◆ **DATA EXCERPTS**:
____________________
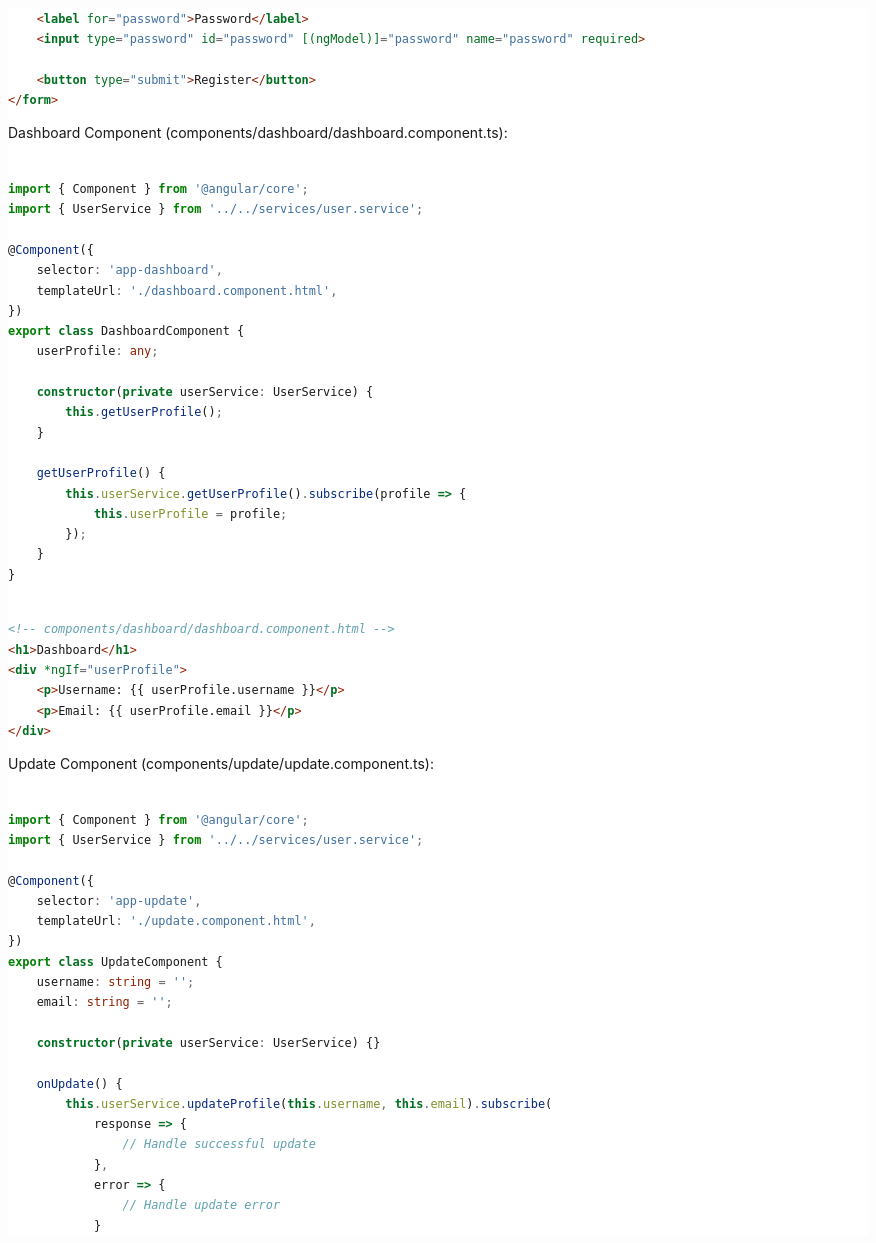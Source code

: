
 ```html
    <label for="password">Password</label>
    <input type="password" id="password" [(ngModel)]="password" name="password" required>

    <button type="submit">Register</button>
</form>
```
Dashboard Component (components/dashboard/dashboard.component.ts):

```typescript

import { Component } from '@angular/core';
import { UserService } from '../../services/user.service';

@Component({
    selector: 'app-dashboard',
    templateUrl: './dashboard.component.html',
})
export class DashboardComponent {
    userProfile: any;

    constructor(private userService: UserService) {
        this.getUserProfile();
    }

    getUserProfile() {
        this.userService.getUserProfile().subscribe(profile => {
            this.userProfile = profile;
        });
    }
}
```
```html

<!-- components/dashboard/dashboard.component.html -->
<h1>Dashboard</h1>
<div *ngIf="userProfile">
    <p>Username: {{ userProfile.username }}</p>
    <p>Email: {{ userProfile.email }}</p>
</div>
```
Update Component (components/update/update.component.ts):

```typescript

import { Component } from '@angular/core';
import { UserService } from '../../services/user.service';

@Component({
    selector: 'app-update',
    templateUrl: './update.component.html',
})
export class UpdateComponent {
    username: string = '';
    email: string = '';

    constructor(private userService: UserService) {}

    onUpdate() {
        this.userService.updateProfile(this.username, this.email).subscribe(
            response => {
                // Handle successful update
            },
            error => {
                // Handle update error
            }
```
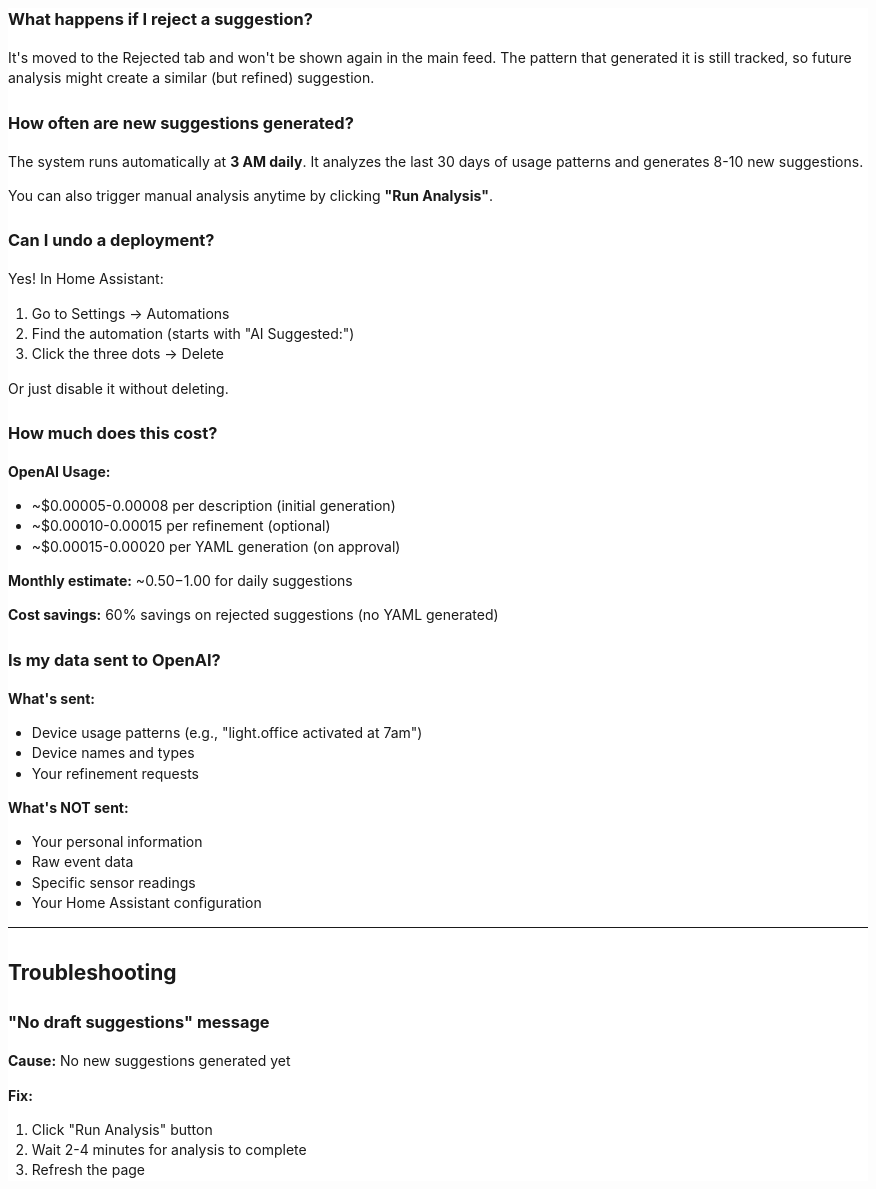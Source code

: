 ### What happens if I reject a suggestion?

It's moved to the Rejected tab and won't be shown again in the main feed. The pattern that generated it is still tracked, so future analysis might create a similar (but refined) suggestion.

### How often are new suggestions generated?

The system runs automatically at **3 AM daily**. It analyzes the last 30 days of usage patterns and generates 8-10 new suggestions.

You can also trigger manual analysis anytime by clicking **"Run Analysis"**.

### Can I undo a deployment?

Yes! In Home Assistant:
1. Go to Settings → Automations
2. Find the automation (starts with "AI Suggested:")
3. Click the three dots → Delete

Or just disable it without deleting.

### How much does this cost?

**OpenAI Usage:**
- ~$0.00005-0.00008 per description (initial generation)
- ~$0.00010-0.00015 per refinement (optional)
- ~$0.00015-0.00020 per YAML generation (on approval)

**Monthly estimate:** ~$0.50-$1.00 for daily suggestions

**Cost savings:** 60% savings on rejected suggestions (no YAML generated)

### Is my data sent to OpenAI?

**What's sent:**
- Device usage patterns (e.g., "light.office activated at 7am")
- Device names and types
- Your refinement requests

**What's NOT sent:**
- Your personal information
- Raw event data
- Specific sensor readings
- Your Home Assistant configuration

---

## Troubleshooting

### "No draft suggestions" message

**Cause:** No new suggestions generated yet

**Fix:**
1. Click "Run Analysis" button
2. Wait 2-4 minutes for analysis to complete
3. Refresh the page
____________________
Copy every single line of the material above that holds "generation".

◆ **RESULT**:
- ~$0.00005-0.00008 per description (initial generation)
- ~$0.00015-0.00020 per YAML generation (on approval)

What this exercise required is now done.